= Task prompt =
Note how many lines in the material have "install", and give only that figure.

= Task input =
○ ○ ○ ○

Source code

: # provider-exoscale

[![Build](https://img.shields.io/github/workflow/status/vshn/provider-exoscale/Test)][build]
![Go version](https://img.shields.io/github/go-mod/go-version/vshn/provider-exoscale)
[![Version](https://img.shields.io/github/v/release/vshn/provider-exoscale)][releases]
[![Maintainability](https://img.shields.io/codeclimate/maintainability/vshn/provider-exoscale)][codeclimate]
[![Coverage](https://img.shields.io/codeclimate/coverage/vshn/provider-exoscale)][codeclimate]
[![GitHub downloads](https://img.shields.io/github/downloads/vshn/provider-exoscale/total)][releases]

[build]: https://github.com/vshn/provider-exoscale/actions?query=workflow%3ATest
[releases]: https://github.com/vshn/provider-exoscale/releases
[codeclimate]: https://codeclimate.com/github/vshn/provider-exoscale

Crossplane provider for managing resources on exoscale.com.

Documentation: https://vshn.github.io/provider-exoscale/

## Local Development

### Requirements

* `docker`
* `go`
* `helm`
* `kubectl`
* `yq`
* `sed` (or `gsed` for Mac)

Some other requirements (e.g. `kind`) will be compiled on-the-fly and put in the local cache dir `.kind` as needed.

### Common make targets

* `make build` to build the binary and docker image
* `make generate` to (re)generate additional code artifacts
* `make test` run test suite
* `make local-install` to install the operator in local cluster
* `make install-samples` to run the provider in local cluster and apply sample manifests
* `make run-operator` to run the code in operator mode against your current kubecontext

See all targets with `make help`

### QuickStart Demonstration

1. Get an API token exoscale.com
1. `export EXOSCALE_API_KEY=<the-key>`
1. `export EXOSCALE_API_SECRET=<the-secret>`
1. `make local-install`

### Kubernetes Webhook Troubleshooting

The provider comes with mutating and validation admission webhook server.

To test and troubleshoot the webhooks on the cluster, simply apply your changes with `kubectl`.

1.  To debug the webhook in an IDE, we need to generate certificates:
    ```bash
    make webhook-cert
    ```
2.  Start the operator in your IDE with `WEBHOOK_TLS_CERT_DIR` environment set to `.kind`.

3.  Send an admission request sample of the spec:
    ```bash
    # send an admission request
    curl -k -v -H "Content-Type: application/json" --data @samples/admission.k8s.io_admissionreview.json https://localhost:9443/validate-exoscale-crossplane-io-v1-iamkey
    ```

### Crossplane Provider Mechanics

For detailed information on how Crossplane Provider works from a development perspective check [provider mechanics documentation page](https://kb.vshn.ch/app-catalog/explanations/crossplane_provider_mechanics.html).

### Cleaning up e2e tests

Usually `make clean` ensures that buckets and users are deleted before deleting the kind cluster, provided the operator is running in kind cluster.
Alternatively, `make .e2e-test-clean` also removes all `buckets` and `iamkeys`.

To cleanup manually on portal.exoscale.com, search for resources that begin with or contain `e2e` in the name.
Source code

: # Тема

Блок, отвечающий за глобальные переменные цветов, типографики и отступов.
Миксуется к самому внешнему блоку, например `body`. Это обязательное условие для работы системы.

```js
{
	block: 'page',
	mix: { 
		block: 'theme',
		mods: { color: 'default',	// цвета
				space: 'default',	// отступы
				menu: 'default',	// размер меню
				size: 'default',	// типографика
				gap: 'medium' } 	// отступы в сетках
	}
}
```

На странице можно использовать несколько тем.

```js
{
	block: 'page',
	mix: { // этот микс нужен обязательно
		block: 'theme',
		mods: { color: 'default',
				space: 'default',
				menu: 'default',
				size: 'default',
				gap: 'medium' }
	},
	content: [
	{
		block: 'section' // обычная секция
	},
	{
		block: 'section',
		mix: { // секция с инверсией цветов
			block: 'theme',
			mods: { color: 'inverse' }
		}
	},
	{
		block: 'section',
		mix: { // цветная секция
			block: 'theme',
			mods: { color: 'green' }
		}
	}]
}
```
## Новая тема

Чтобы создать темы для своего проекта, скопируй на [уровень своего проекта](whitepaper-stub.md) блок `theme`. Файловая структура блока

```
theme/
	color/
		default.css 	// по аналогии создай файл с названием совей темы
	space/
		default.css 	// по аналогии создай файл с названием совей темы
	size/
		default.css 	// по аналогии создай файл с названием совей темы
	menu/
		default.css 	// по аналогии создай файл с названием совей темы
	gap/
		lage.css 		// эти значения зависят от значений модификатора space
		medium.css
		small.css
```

○ ○ ○ ○

= Answer =
3